:: PROVIDED DATA ::
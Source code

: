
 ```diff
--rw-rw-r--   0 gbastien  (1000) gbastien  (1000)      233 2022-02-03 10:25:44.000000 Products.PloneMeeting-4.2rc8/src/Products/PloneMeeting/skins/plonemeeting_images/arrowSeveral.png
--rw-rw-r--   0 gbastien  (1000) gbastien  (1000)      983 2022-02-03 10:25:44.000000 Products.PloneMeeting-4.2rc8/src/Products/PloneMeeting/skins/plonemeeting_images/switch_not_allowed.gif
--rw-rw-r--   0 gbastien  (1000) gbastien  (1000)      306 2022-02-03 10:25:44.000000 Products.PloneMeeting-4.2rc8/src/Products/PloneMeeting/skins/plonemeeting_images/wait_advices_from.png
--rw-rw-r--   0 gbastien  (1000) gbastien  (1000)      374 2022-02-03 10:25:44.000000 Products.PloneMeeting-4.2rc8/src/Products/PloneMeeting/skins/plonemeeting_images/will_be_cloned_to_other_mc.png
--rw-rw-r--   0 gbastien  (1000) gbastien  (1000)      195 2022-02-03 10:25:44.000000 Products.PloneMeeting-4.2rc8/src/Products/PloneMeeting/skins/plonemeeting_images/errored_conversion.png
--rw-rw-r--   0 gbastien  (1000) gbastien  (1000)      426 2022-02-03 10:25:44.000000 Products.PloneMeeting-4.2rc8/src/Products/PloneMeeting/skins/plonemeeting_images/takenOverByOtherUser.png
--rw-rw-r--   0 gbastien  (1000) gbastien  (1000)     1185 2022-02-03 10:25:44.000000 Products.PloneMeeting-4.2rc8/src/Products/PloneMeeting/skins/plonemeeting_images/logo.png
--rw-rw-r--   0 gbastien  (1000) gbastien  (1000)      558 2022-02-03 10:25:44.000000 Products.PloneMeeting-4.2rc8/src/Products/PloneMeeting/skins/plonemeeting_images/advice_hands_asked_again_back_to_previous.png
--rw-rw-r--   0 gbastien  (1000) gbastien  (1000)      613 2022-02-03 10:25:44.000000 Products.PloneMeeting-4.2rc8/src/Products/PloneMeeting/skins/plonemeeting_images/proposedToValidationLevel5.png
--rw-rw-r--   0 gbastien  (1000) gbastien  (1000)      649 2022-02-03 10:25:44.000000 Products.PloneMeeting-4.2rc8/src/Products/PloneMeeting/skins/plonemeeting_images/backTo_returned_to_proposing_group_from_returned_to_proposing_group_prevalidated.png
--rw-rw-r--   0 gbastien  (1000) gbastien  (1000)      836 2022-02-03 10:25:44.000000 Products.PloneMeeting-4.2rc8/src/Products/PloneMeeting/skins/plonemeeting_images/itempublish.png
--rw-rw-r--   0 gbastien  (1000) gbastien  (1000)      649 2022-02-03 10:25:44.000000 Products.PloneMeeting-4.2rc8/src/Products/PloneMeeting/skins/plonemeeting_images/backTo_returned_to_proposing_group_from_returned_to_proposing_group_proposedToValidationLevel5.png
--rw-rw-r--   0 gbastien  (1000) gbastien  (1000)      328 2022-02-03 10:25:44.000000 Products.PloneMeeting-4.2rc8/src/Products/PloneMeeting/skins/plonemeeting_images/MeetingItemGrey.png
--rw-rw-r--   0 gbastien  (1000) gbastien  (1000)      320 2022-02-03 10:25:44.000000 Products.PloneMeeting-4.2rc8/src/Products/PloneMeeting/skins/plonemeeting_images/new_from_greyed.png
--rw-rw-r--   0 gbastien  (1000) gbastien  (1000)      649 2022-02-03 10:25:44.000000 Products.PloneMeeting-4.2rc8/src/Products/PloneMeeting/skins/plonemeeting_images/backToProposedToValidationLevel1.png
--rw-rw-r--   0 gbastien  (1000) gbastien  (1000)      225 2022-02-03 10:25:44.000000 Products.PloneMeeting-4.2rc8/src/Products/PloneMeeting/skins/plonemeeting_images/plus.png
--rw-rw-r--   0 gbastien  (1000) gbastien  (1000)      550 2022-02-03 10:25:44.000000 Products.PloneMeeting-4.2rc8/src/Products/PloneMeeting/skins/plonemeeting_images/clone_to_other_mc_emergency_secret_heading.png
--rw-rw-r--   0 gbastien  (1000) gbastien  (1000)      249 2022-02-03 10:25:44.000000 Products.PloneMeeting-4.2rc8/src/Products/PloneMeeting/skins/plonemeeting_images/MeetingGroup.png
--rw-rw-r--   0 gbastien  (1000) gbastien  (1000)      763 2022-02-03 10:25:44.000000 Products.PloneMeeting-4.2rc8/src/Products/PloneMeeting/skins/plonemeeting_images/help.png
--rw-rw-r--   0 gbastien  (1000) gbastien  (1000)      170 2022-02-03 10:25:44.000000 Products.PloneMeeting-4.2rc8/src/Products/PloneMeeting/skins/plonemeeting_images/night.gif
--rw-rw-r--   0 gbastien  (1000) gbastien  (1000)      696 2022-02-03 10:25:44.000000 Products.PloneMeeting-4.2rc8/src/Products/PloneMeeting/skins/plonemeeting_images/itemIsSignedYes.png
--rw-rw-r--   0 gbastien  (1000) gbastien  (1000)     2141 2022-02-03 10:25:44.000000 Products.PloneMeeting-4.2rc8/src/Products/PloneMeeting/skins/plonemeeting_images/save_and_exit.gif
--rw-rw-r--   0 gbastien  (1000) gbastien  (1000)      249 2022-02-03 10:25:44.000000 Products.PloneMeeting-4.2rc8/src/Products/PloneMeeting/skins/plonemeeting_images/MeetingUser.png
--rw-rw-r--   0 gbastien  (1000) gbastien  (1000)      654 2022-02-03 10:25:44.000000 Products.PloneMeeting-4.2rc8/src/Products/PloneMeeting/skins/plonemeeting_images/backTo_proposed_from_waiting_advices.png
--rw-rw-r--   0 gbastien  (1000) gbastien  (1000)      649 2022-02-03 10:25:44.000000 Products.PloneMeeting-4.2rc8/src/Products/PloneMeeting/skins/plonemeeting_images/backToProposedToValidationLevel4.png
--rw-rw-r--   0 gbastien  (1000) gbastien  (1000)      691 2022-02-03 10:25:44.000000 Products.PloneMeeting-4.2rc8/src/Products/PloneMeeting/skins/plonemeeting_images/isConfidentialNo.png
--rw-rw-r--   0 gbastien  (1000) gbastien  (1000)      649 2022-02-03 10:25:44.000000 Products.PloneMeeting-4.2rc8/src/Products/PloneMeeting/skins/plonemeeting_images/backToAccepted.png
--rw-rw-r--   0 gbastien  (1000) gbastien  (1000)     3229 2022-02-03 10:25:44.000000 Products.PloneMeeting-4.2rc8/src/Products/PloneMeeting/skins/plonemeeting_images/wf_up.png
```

:: BRIEF ::
For every record above, print an exact copy.

:: OUTPUT BELOW ::
Source code

:
 ```diff
--rw-rw-r--   0 gbastien  (1000) gbastien  (1000)      233 2022-02-03 10:25:44.000000 Products.PloneMeeting-4.2rc8/src/Products/PloneMeeting/skins/plonemeeting_images/arrowSeveral.png
--rw-rw-r--   0 gbastien  (1000) gbastien  (1000)      983 2022-02-03 10:25:44.000000 Products.PloneMeeting-4.2rc8/src/Products/PloneMeeting/skins/plonemeeting_images/switch_not_allowed.gif
--rw-rw-r--   0 gbastien  (1000) gbastien  (1000)      306 2022-02-03 10:25:44.000000 Products.PloneMeeting-4.2rc8/src/Products/PloneMeeting/skins/plonemeeting_images/wait_advices_from.png
--rw-rw-r--   0 gbastien  (1000) gbastien  (1000)      374 2022-02-03 10:25:44.000000 Products.PloneMeeting-4.2rc8/src/Products/PloneMeeting/skins/plonemeeting_images/will_be_cloned_to_other_mc.png
--rw-rw-r--   0 gbastien  (1000) gbastien  (1000)      195 2022-02-03 10:25:44.000000 Products.PloneMeeting-4.2rc8/src/Products/PloneMeeting/skins/plonemeeting_images/errored_conversion.png
--rw-rw-r--   0 gbastien  (1000) gbastien  (1000)      426 2022-02-03 10:25:44.000000 Products.PloneMeeting-4.2rc8/src/Products/PloneMeeting/skins/plonemeeting_images/takenOverByOtherUser.png
--rw-rw-r--   0 gbastien  (1000) gbastien  (1000)     1185 2022-02-03 10:25:44.000000 Products.PloneMeeting-4.2rc8/src/Products/PloneMeeting/skins/plonemeeting_images/logo.png
--rw-rw-r--   0 gbastien  (1000) gbastien  (1000)      558 2022-02-03 10:25:44.000000 Products.PloneMeeting-4.2rc8/src/Products/PloneMeeting/skins/plonemeeting_images/advice_hands_asked_again_back_to_previous.png
--rw-rw-r--   0 gbastien  (1000) gbastien  (1000)      613 2022-02-03 10:25:44.000000 Products.PloneMeeting-4.2rc8/src/Products/PloneMeeting/skins/plonemeeting_images/proposedToValidationLevel5.png
--rw-rw-r--   0 gbastien  (1000) gbastien  (1000)      649 2022-02-03 10:25:44.000000 Products.PloneMeeting-4.2rc8/src/Products/PloneMeeting/skins/plonemeeting_images/backTo_returned_to_proposing_group_from_returned_to_proposing_group_prevalidated.png
--rw-rw-r--   0 gbastien  (1000) gbastien  (1000)      836 2022-02-03 10:25:44.000000 Products.PloneMeeting-4.2rc8/src/Products/PloneMeeting/skins/plonemeeting_images/itempublish.png
--rw-rw-r--   0 gbastien  (1000) gbastien  (1000)      649 2022-02-03 10:25:44.000000 Products.PloneMeeting-4.2rc8/src/Products/PloneMeeting/skins/plonemeeting_images/backTo_returned_to_proposing_group_from_returned_to_proposing_group_proposedToValidationLevel5.png
--rw-rw-r--   0 gbastien  (1000) gbastien  (1000)      328 2022-02-03 10:25:44.000000 Products.PloneMeeting-4.2rc8/src/Products/PloneMeeting/skins/plonemeeting_images/MeetingItemGrey.png
--rw-rw-r--   0 gbastien  (1000) gbastien  (1000)      320 2022-02-03 10:25:44.000000 Products.PloneMeeting-4.2rc8/src/Products/PloneMeeting/skins/plonemeeting_images/new_from_greyed.png
--rw-rw-r--   0 gbastien  (1000) gbastien  (1000)      649 2022-02-03 10:25:44.000000 Products.PloneMeeting-4.2rc8/src/Products/PloneMeeting/skins/plonemeeting_images/backToProposedToValidationLevel1.png
--rw-rw-r--   0 gbastien  (1000) gbastien  (1000)      225 2022-02-03 10:25:44.000000 Products.PloneMeeting-4.2rc8/src/Products/PloneMeeting/skins/plonemeeting_images/plus.png
--rw-rw-r--   0 gbastien  (1000) gbastien  (1000)      550 2022-02-03 10:25:44.000000 Products.PloneMeeting-4.2rc8/src/Products/PloneMeeting/skins/plonemeeting_images/clone_to_other_mc_emergency_secret_heading.png
--rw-rw-r--   0 gbastien  (1000) gbastien  (1000)      249 2022-02-03 10:25:44.000000 Products.PloneMeeting-4.2rc8/src/Products/PloneMeeting/skins/plonemeeting_images/MeetingGroup.png
--rw-rw-r--   0 gbastien  (1000) gbastien  (1000)      763 2022-02-03 10:25:44.000000 Products.PloneMeeting-4.2rc8/src/Products/PloneMeeting/skins/plonemeeting_images/help.png
--rw-rw-r--   0 gbastien  (1000) gbastien  (1000)      170 2022-02-03 10:25:44.000000 Products.PloneMeeting-4.2rc8/src/Products/PloneMeeting/skins/plonemeeting_images/night.gif
--rw-rw-r--   0 gbastien  (1000) gbastien  (1000)      696 2022-02-03 10:25:44.000000 Products.PloneMeeting-4.2rc8/src/Products/PloneMeeting/skins/plonemeeting_images/itemIsSignedYes.png
--rw-rw-r--   0 gbastien  (1000) gbastien  (1000)     2141 2022-02-03 10:25:44.000000 Products.PloneMeeting-4.2rc8/src/Products/PloneMeeting/skins/plonemeeting_images/save_and_exit.gif
--rw-rw-r--   0 gbastien  (1000) gbastien  (1000)      249 2022-02-03 10:25:44.000000 Products.PloneMeeting-4.2rc8/src/Products/PloneMeeting/skins/plonemeeting_images/MeetingUser.png
--rw-rw-r--   0 gbastien  (1000) gbastien  (1000)      654 2022-02-03 10:25:44.000000 Products.PloneMeeting-4.2rc8/src/Products/PloneMeeting/skins/plonemeeting_images/backTo_proposed_from_waiting_advices.png
--rw-rw-r--   0 gbastien  (1000) gbastien  (1000)      649 2022-02-03 10:25:44.000000 Products.PloneMeeting-4.2rc8/src/Products/PloneMeeting/skins/plonemeeting_images/backToProposedToValidationLevel4.png
--rw-rw-r--   0 gbastien  (1000) gbastien  (1000)      691 2022-02-03 10:25:44.000000 Products.PloneMeeting-4.2rc8/src/Products/PloneMeeting/skins/plonemeeting_images/isConfidentialNo.png
--rw-rw-r--   0 gbastien  (1000) gbastien  (1000)      649 2022-02-03 10:25:44.000000 Products.PloneMeeting-4.2rc8/src/Products/PloneMeeting/skins/plonemeeting_images/backToAccepted.png
--rw-rw-r--   0 gbastien  (1000) gbastien  (1000)     3229 2022-02-03 10:25:44.000000 Products.PloneMeeting-4.2rc8/src/Products/PloneMeeting/skins/plonemeeting_images/wf_up.png
```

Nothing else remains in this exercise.